BEGIN INPUT FOR THIS TASK

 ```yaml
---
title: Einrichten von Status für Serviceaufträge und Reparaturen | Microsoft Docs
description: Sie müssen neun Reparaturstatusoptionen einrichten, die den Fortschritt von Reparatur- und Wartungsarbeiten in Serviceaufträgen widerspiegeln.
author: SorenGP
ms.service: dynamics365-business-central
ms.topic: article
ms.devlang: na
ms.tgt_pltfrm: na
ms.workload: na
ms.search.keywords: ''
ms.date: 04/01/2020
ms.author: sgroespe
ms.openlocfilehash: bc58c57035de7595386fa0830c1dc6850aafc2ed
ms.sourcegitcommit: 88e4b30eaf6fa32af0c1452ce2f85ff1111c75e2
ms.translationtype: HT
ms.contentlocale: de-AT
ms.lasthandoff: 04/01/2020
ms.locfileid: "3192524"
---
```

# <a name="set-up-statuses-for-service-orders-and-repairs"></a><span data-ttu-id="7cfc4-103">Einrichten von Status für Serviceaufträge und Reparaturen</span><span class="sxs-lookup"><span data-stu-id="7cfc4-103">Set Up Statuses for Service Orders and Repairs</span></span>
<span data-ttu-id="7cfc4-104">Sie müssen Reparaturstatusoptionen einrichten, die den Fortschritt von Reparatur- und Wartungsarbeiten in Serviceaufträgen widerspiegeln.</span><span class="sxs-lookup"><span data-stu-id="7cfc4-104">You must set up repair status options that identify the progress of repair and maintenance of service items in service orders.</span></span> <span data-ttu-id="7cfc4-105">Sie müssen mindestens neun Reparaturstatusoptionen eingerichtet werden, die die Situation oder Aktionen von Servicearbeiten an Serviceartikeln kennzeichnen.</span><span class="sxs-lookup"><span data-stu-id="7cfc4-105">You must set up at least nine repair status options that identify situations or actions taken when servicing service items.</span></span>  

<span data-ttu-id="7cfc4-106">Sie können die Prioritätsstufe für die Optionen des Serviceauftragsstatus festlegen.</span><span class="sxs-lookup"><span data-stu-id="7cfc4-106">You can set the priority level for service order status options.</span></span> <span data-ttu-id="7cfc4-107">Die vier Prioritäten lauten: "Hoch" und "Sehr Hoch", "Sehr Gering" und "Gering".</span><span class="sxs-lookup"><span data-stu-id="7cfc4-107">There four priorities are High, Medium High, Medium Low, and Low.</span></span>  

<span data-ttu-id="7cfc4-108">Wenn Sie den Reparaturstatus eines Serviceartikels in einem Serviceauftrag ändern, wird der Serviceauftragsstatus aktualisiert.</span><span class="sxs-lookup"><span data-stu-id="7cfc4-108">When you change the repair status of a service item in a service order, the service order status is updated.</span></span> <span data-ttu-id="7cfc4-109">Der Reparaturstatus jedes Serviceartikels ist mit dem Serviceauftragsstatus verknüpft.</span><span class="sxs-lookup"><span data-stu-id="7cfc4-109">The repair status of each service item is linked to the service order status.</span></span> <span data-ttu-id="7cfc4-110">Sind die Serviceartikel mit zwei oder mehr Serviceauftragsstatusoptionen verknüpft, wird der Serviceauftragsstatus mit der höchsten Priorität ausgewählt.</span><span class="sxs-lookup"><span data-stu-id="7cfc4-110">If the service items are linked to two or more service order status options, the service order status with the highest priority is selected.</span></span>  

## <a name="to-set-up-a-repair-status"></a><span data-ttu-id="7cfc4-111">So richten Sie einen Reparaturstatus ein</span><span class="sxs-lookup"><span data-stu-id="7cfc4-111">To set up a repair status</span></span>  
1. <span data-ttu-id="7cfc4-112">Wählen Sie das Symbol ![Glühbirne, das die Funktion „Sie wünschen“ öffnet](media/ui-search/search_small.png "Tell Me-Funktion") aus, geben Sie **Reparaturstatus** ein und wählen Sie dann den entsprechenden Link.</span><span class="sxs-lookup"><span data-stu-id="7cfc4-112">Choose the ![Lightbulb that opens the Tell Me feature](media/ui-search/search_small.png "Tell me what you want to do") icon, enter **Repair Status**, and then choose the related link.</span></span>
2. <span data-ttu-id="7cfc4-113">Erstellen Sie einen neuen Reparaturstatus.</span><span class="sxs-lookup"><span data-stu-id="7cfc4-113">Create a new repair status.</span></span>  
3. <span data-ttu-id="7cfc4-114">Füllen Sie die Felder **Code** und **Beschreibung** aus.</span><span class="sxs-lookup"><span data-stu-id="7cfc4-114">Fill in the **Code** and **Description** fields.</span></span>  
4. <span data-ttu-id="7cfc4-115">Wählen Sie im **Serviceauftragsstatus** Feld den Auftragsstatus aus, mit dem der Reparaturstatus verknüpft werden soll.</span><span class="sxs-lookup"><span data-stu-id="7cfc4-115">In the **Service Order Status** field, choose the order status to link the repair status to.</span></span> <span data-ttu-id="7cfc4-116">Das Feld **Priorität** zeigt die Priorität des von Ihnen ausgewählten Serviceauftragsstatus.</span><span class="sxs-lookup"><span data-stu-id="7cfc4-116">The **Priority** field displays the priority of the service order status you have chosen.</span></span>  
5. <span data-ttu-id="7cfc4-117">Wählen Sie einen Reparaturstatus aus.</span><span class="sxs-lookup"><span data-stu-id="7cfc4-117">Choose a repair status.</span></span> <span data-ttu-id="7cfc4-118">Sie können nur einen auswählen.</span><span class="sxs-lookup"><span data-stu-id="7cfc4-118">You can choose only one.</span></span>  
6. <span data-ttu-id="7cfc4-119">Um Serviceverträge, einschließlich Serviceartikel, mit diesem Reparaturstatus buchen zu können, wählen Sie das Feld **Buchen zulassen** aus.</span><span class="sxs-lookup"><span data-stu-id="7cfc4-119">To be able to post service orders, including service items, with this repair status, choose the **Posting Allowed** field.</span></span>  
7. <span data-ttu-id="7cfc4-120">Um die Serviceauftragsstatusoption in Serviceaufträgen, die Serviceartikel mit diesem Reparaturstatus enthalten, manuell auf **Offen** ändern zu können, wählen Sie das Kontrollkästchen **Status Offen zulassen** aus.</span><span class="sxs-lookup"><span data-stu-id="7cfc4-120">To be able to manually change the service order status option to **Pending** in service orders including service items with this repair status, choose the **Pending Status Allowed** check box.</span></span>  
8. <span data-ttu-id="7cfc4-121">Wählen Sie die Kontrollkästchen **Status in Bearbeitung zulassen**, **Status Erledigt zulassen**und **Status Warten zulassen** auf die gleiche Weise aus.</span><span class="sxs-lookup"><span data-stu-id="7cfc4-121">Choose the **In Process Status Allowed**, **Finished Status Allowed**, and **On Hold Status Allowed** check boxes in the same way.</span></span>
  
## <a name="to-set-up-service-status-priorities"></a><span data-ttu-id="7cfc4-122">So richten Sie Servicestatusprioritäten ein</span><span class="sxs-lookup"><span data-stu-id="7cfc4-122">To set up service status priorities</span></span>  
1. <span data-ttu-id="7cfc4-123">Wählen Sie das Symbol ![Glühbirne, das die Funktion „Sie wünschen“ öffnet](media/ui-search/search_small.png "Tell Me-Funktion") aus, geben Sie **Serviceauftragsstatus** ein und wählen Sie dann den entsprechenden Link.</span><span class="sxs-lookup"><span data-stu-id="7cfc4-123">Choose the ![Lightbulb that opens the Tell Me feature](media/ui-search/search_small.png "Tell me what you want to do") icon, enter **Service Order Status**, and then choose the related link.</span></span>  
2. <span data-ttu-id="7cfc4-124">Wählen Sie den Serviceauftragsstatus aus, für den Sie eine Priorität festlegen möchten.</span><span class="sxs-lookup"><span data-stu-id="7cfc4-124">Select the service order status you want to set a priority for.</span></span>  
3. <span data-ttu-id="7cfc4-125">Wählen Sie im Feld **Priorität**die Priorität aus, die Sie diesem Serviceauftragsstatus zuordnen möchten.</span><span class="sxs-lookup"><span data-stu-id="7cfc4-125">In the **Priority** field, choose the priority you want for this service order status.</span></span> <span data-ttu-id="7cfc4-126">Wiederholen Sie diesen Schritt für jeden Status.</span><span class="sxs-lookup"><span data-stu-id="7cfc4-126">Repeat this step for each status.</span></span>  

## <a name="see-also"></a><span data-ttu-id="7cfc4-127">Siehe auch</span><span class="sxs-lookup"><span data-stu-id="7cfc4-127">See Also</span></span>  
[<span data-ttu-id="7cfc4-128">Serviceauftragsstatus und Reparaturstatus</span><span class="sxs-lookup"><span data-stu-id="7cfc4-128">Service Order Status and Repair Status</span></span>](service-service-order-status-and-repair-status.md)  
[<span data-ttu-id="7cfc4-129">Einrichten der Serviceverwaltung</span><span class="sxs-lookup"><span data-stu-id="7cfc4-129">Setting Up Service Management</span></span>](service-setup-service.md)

END INPUT FOR THIS TASK

THE TASK: Which lines of the data include the string "Symbol"? Find them and copy each one.

REPLY TO THE EXERCISE:
1. <span data-ttu-id="7cfc4-112">Wählen Sie das Symbol ![Glühbirne, das die Funktion „Sie wünschen“ öffnet](media/ui-search/search_small.png "Tell Me-Funktion") aus, geben Sie **Reparaturstatus** ein und wählen Sie dann den entsprechenden Link.</span><span class="sxs-lookup"><span data-stu-id="7cfc4-112">Choose the ![Lightbulb that opens the Tell Me feature](media/ui-search/search_small.png "Tell me what you want to do") icon, enter **Repair Status**, and then choose the related link.</span></span>
1. <span data-ttu-id="7cfc4-123">Wählen Sie das Symbol ![Glühbirne, das die Funktion „Sie wünschen“ öffnet](media/ui-search/search_small.png "Tell Me-Funktion") aus, geben Sie **Serviceauftragsstatus** ein und wählen Sie dann den entsprechenden Link.</span><span class="sxs-lookup"><span data-stu-id="7cfc4-123">Choose the ![Lightbulb that opens the Tell Me feature](media/ui-search/search_small.png "Tell me what you want to do") icon, enter **Service Order Status**, and then choose the related link.</span></span>  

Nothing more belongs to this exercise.